Winter’s weather has left plants across the state dormant, but in a few months greenery will sprout from the ground once more and flower petals will open to entice bees, butterflies and other pollinators to visit.
As the days begin to warm and spring arrives, so too will pollinators. The Minnesota Interagency Pollinator Protection Team (IPPT) has increased its efforts to engage with the public on the topic of pollinator importance to the environment.
The IPPT has recently asked for the public’s feedback on the 2020 Minnesota State Agency Pollinator Annual Report and its usefulness to residents via a survey.
“We want to get feedback from the public on how they use a report, if they use a report, if it’s going to different audiences,” said Rebeca Gutierrez-Moreno, state pollinator coordinator at the Minnesota Environmental Quality Board. “Then we hope that with the feedback, we can work on the current report for this year and make it accessible to all Minnesotans.”
The public survey will help IPPT determine what actions people and organizations are taking to encourage pollinator populations and what future action could be taken to ease the hurdles pollinators face.
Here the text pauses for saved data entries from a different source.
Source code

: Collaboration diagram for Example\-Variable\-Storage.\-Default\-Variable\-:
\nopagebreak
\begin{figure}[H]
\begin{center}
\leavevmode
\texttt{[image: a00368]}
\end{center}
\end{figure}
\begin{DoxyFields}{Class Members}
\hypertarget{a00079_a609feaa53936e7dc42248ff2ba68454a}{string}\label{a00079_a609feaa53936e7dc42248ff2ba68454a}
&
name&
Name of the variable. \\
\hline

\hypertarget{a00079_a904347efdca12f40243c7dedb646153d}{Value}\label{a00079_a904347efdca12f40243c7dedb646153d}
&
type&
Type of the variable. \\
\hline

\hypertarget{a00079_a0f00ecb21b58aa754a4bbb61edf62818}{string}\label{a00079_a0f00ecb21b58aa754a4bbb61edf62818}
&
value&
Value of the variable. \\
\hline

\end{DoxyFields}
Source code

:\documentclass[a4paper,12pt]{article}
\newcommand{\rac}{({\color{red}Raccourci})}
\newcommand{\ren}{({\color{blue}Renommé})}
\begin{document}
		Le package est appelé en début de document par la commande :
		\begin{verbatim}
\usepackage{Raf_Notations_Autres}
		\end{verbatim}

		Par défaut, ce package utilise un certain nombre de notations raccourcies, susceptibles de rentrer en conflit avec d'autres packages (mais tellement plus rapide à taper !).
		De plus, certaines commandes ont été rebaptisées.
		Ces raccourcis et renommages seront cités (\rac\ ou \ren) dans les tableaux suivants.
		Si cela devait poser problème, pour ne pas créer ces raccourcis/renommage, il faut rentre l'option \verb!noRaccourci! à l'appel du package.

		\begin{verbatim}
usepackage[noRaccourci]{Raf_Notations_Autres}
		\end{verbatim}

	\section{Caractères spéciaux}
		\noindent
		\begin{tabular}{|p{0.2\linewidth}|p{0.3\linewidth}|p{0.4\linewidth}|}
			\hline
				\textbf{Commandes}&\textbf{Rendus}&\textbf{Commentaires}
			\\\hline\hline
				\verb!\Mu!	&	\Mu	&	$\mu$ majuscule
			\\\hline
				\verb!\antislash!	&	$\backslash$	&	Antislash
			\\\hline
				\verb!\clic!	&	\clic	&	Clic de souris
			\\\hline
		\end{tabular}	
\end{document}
The 2020 report describes challenges and makes suggestions on pollinator protection efforts within Minnesota. The survey can be found at https://survey.mn.gov/s.asp?k=161038710365 and will be open until March 12.
Gutierrez-Moreno coordinates IPPT which is made up of staff representing 10 different state agencies. The group works within the framework of Executive Order 19-28, which directs the IPPT to its desired outcome goals for pollinator protection within the state. Meeting monthly to plan, each agency has its own role in the effort to achieve IPPT’s goals.
“We’re looking for opportunities to engage with Minnesotans at different levels, not just organizations, but also even at the individual level,” Gutierrez-Moreno said, adding that she hopes the survey will give the team insight into who is interested in learning more about pollinator protection efforts.
2020 report and actions individuals can take
The 2020 report includes information about desired outcomes such as creating a healthy and diverse pollinator population, along with three goals that fall under that aim. The first goal aims to restore pollinator habitat, the second is related to the judicious use of pesticides and the final goal is to get Minnesotans to value and support pollinators.
“We’ve put forth a scorecard in each one of the sections to kind of show the public and legislators where we’re at in terms of progress and we also have challenges and recommendations,” Gutierrez-Moreno said.
IPPT has been releasing yearly reports since 2017. The most notable advances have occurred in outreach, awareness and individual participation in pollinators protection. The IPPT has also seen small advances in terms of knowledge about pollinators from the public.
“That’s one of the things that we see as a big need, is to learn more about what pollinator populations are in Minnesota,” Gutierrez-Moreno said. “Not just managed honeybees, but also native bees like rusty patched bumblebee and other lepidopteran, like the Dakota skipper, and we also try to keep track of monarchs and how they’re doing. There’s a huge knowledge gap in terms of what is out there and what we need to protect.”
Despite the cold and snowy weather, spring is coming and considering how to attract and support pollinator populations is important now. There are some simple ways people can get involved in pollinator protection efforts. Gutierrez-Moreno suggests planting pollinator friendly plants, even small gardens and patches can help.
“As soon as the weather starts warming up, a lot of these species are coming up and looking for food. So if we can provide that early forage for them, that is a great way that we can all help,” Gutierrez-Moreno said.
People can also ask their city representatives to make pollinator-friendly decisions, enroll in pollinator-friendly programs and manage pests and public areas in a sustainable way. The Minnesota Department of Agriculture has put forward best management practices for pollinators in different settings including backyards, gardens to big scale agriculture, according to Gutierrez-Moreno.
Residents can search for local organizations in their area or check out Pollinate Minnesota, Pollinator Friendly Alliance or Monarch Joint Venture to get involved in conservation efforts or advocacy. Participating in citizen science projects such as Bumble Bee Watch, Monarch Watch and iNaturalist is another option.
“People are more aware of pollinators and get excited about it. They also spread information around to their friends and to their family. Just spreading the word is a great way to help,” Gutierrez-Moreno said.
The most important message drawn from the 2020 annual report is that everyone can do something, no matter how small, to help pollinators in the state. She encourages every resident to fill out the survey, even those that are unfamiliar with the annual report.
“We might not like the bugs around us, but we’re all part of a whole and we all need each other,” Gutierrez-Moreno said. “We need pollinators for our food, we need pollinators to keep our green and natural areas healthy.”